Wednesday, December 17, 2008

Poem

A Picture’s Worth

Before becoming a lineman
over forty years ago
for Appalachian Power,
he went house-to-house
reading meters, which he hated.
The coveted job was in climbing poles.
Way out in the country drudgery
on a bend along the New River,
my grandfather came across
a house that once had electricity,
an old homestead abandoned.
The door was left ajar, so he called
into the dark front room
for an answer, any reply.
As he stepped in with hesitancy,
all he found was emptiness
and cigar boxes of old photos,
heaped over and spilling,
spread out in the floor,
nameless faces staring back at him
from the forsaken dust,
weathered and tired, but still smiling
with white eyes and scarecrow poses.
He dropped his clipboard,
grew sickened at the sight of
these intimate, orphaned memories,
the scattered pictures of forgotten people.

Grandpa swore he never wanted
to be like the ones in those photos,
his family left behind for some stranger
to find scattered to the elements,
curiously shuffled and nosed through,
intimacy forced through mildewed teeth.
He would rather his pictures be burned,
and their secret ashes scattered,
than left out to slowly shrivel
like so many bleached bones in the sun.

Ninety years of captured moments
sag open on the kitchen table
in shoeboxes stacked haphazardly.
My grandfather and I pore over photos.
Through my bewildered hands
pass faces I don’t find familiar,
have never seen in their youth
when the world seemed black and white.
Some photos frustrate him greatly
because he can’t quite trace
the tenuous connection
between memories and moments,
and there is no one else who can.
Sifting through the scalloped edges,
waiting for an answer, any reply,
we hold an informal séance
in the yellow lamplight,
for his memories to spark
a blue flame of interest in me.
We try to resurrect diligently
those whom the world has forgotten,
as time sifts them to unmarked graves.

3 comments:

Fabian G. Franklin said...

This was a truly beautiful and nostalgic glimpse of the connections between past and present...people become more calloused, more transient I think in this computer culture.
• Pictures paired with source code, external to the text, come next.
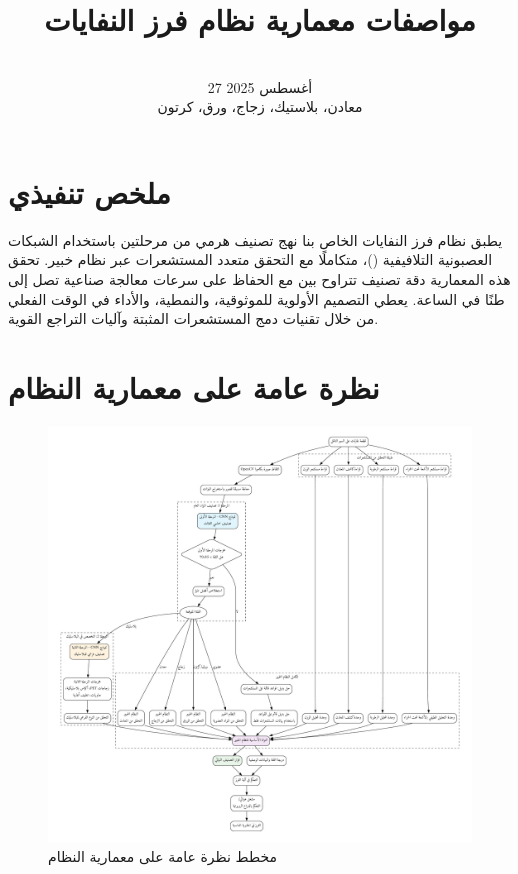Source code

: \documentclass[11pt, a4paper]{article}
\title{مواصفات معمارية نظام فرز النفايات}
\author{
    \RL{\textbf{إصدار الوثيقة:}} \lr{1.0} \\
    \RL{\textbf{التاريخ:}} 27 أغسطس 2025 \\
    \RL{\textbf{التصنيف المستهدف:}} معادن، بلاستيك، زجاج، ورق، كرتون
}
\date{}
\begin{document}
\begin{RTL} %

\maketitle
\tableofcontents
\newpage

\section{ملخص تنفيذي}
يطبق نظام فرز النفايات الخاص بنا نهج تصنيف هرمي من مرحلتين باستخدام الشبكات العصبونية التلافيفية ()، متكاملًا مع التحقق متعدد المستشعرات عبر نظام خبير. تحقق هذه المعمارية دقة تصنيف تتراوح بين  مع الحفاظ على سرعات معالجة صناعية تصل إلى  طنًا في الساعة. يعطي التصميم الأولوية للموثوقية، والنمطية، والأداء في الوقت الفعلي من خلال تقنيات دمج المستشعرات المثبتة وآليات التراجع القوية.

\section{نظرة عامة على معمارية النظام}
\begin{figure}[h!]
\centering
\includegraphics[width=\textwidth]{architecture_ar.pdf}
\caption{مخطط نظرة عامة على معمارية النظام}
\label{fig:system_architecture}
\end{figure}


\end{RTL}
\end{document}
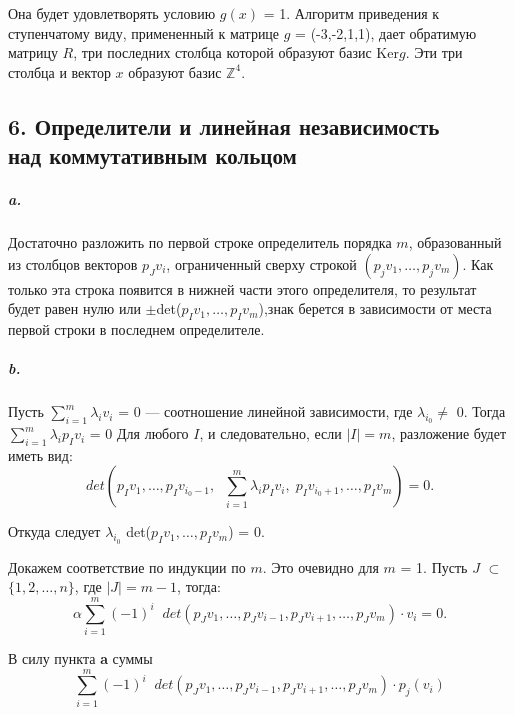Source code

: {\noindent Она будет удовлетворять условию $g(x)$ = 1. Алгоритм приведения к ступенчатому виду, примененный к матрице $g$ = (-3,-2,1,1), дает обратимую матрицу $R$, три последних столбца которой образуют базис Ker{$g$}. Эти три столбца и вектор $x$ образуют базис $\mathbb {Z}^{4}$.

\newpage


\subsection{\normalsize{6. Определители и линейная независимость\\
над коммутативным кольцом}}

\subparagraph{a.} Достаточно разложить по первой строке определитель порядка $m$, образованный из столбцов векторов $p_{J}v_{i}$, ограниченный сверху строкой $(p_{j}v_{1},\ldots,p_{j}v_{m})$. Как только эта строка появится в нижней части этого определителя, то результат будет равен нулю или
$\pm$det($p_{I}v_{1},\ldots,p_{I}v_{m}$),знак берется в зависимости от места первой строки в последнем определителе.

\subparagraph{b.} Пусть $\sum_{i=1}^{m} \lambda_{i}v_{i}$ = 0 --- соотношение линейной зависимости, где
$\lambda_{i_0} \neq$ 0. Тогда $\sum_{i=1}^{m} \lambda_{i}p_{I}v_{i}$ = 0 Для любого $I$, и следовательно, если
$|I| = m$, разложение будет иметь вид:
\begin{equation*}
det(p_{I}v_1,\ldots,p_{I}v_{i_{0}-1},\;\;\sum_{i=1}^m \lambda_{i}p_{I}v_{i},\;p_{I}v_{i_{0}+1},\ldots,p_{I}v_{m}) = 0.
\end{equation*}

\noindent Откуда следует $\lambda_{i_0}$ det($p_{I}v_{1},\ldots,p_{I}v_{m}$) = 0.

Докажем соответствие по индукции по $m$. Это очевидно для $m$ = 1.
Пусть $J$ $\subset$ $\{1,2,\ldots,n\}$, где $|J| = m - 1$, тогда:
\setcounter{equation}{5}
\begin{equation}
\alpha \sum_{i=1}^m (-1)^{i}\;\;det(p_{J}v_{1},\ldots,p_{J}v_{i-1},p_{J}v_{i+1},\ldots,p_{J}v_{m}) \cdot v_{i} = 0.
\end{equation}

\noindent В силу пункта {\bf a} суммы
\begin{equation*}
\sum_{i=1}^m (-1)^i\;\;det(p_{J}v_1,\ldots,p_{J}v_{i-1},p_{J}v_{i+1},\ldots,p_{J}v_{m}) \cdot p_{j}(v_{i})
\end{equation*}

}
My favorite phrase was "scalloped edges" I have seen those old photo's like that in "brown" and white actually. A wonderful write.

Mike said...

I'm with Fabian on it. Of course, you always leave us with something to ponder.

Granny Sue said...

You make me remember the family pictures that are for sale in antique stores and the boxes of photos and old albums at auctions. Why would anyone want to give up those memories?

My dad was a lineman. He would have understood your grandfather's feelings.

This poem will stick with me for a long time. Thank you.